§ What you need to do: Tally the lines in the records underneath that contain the string "Цель", and state the figure by itself.

──────── Stored data ────────

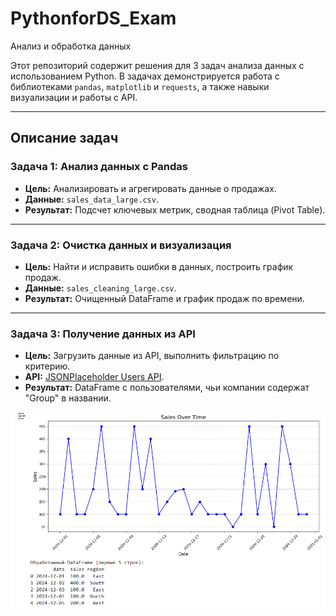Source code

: # PythonforDS_Exam

 Анализ и обработка данных

Этот репозиторий содержит решения для 3 задач анализа данных с использованием Python. В задачах демонстрируется работа с библиотеками `pandas`, `matplotlib` и `requests`, а также навыки визуализации и работы с API.

---

## Описание задач

### Задача 1: Анализ данных с Pandas
- **Цель:** Анализировать и агрегировать данные о продажах.
- **Данные:** `sales_data_large.csv`.
- **Результат:** Подсчет ключевых метрик, сводная таблица (Pivot Table).

---

### Задача 2: Очистка данных и визуализация
- **Цель:** Найти и исправить ошибки в данных, построить график продаж.
- **Данные:** `sales_cleaning_large.csv`.
- **Результат:** Очищенный DataFrame и график продаж по времени.

---

### Задача 3: Получение данных из API
- **Цель:** Загрузить данные из API, выполнить фильтрацию по критерию.
- **API:** [JSONPlaceholder Users API](https://jsonplaceholder.typicode.com/users).
- **Результат:** DataFrame с пользователями, чьи компании содержат "Group" в названии.


![Скриншот программы](Screenshot_1.png)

────────

§ Written response: 3